In een recente studie, gepubliceerd in de International Journal of Obesity, vergeleken wetenschappers groepen mensen die hun dag begonnen met een eiwitrijk ontbijt met groepen die kozen voor een koolhydraatrijk begin van de dag. Het resultaat was opvallend: de mensen die ’s ochtends eieren aten, verloren meer centimeters rond hun middel en rapporteerden minder snaaimomenten in de middag. Eiwitten verzadigen sterk en zorgen voor een stabielere bloedsuikerspiegel. Als je de dag start met een eiwitbron zoals een ei, ben je later minder geneigd om naar zoetigheid te grijpen of te overeten bij de lunch.
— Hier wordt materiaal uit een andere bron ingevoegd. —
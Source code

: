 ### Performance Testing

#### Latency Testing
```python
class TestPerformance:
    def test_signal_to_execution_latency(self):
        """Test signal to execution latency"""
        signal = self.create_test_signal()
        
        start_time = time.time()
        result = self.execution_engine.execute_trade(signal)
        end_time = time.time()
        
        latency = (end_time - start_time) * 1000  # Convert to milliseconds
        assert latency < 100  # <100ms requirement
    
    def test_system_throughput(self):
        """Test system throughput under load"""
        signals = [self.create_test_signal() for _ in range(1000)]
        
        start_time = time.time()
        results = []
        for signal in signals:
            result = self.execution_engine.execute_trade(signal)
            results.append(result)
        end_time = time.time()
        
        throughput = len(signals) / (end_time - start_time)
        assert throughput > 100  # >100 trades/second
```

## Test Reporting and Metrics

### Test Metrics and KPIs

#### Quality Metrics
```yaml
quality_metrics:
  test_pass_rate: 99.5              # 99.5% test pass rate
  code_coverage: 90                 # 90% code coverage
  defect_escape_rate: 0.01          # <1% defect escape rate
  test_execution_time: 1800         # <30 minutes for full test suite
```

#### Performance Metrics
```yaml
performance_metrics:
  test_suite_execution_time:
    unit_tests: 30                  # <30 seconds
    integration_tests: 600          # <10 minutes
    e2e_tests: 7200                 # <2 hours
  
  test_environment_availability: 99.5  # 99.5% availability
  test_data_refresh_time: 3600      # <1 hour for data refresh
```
In Nederland eten we gemiddeld 200 eieren per jaar, blijkt uit cijfers van Wageningen University & Research. Het Voedingscentrum ziet eieren als een waardevolle bron van voedingsstoffen, maar adviseert wel variatie en matiging. Een ei levert ongeveer 6 gram eiwit, plus vitamines zoals B12 en D, en mineralen als ijzer en selenium. Oftewel, kleine krachtpatsers. Tegelijkertijd waarschuwt het Voedingscentrum dat je niet moet overdrijven. Voor de meeste gezonde mensen zijn 2 tot 3 eieren per week een prima hoeveelheid, maar wie aanleg heeft voor hart- en vaatziekten of een hoog cholesterol moet wat voorzichtiger zijn.

Hoewel veel studies wijzen op de voordelen van een ei in de ochtend, kan een ei ook op andere momenten nuttig zijn. Na het sporten helpt het je spieren herstellen, dankzij de complete set aminozuren die eieren bevatten. En ’s avonds, als onderdeel van een lichte maaltijd, kan een omelet of shakshuka een vol gevoel geven zonder dat je meteen heel zwaar eet.

Zijn eieren dé sleutel tot afvallen? Zo eenvoudig ligt het niet. De onderzoeken tot nu toe laten vooral zien dat timing en verzadiging een rol spelen, maar er zijn nog geen keiharde bewijzen dat eieren op zichzelf het verschil maken. Wel past het idee goed in wat we al weten: een eiwitrijke start van de dag helpt veel mensen om de rest van de dag gezonder te eten. Wie bezig is met eieren eten om af te vallen kan er baat bij hebben om de dag met een ei te beginnen. Niet omdat eieren magisch zijn, maar omdat ze verzadigen en helpen je eetpatroon stabiel te houden.